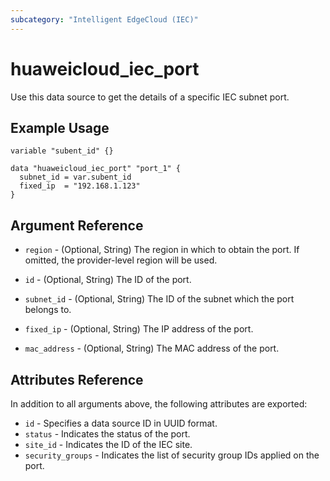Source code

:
 ```yaml
---
subcategory: "Intelligent EdgeCloud (IEC)"
---
```


# huaweicloud_iec_port

Use this data source to get the details of a specific IEC subnet port.

## Example Usage

```hcl
variable "subent_id" {}

data "huaweicloud_iec_port" "port_1" {
  subnet_id = var.subent_id
  fixed_ip  = "192.168.1.123"
}
```

## Argument Reference

* `region` - (Optional, String) The region in which to obtain the port. If omitted, the provider-level region will be
  used.

* `id` - (Optional, String) The ID of the port.

* `subnet_id` - (Optional, String) The ID of the subnet which the port belongs to.

* `fixed_ip` - (Optional, String) The IP address of the port.

* `mac_address` - (Optional, String) The MAC address of the port.

## Attributes Reference

In addition to all arguments above, the following attributes are exported:

* `id` - Specifies a data source ID in UUID format.
* `status` - Indicates the status of the port.
* `site_id` - Indicates the ID of the IEC site.
* `security_groups` - Indicates the list of security group IDs applied on the port.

• • • •

**ACTION ITEM**
Go through the data above and find the lines with the word "Reference". Copy each of those lines.

**ANSWER SPACE**
## Argument Reference
## Attributes Reference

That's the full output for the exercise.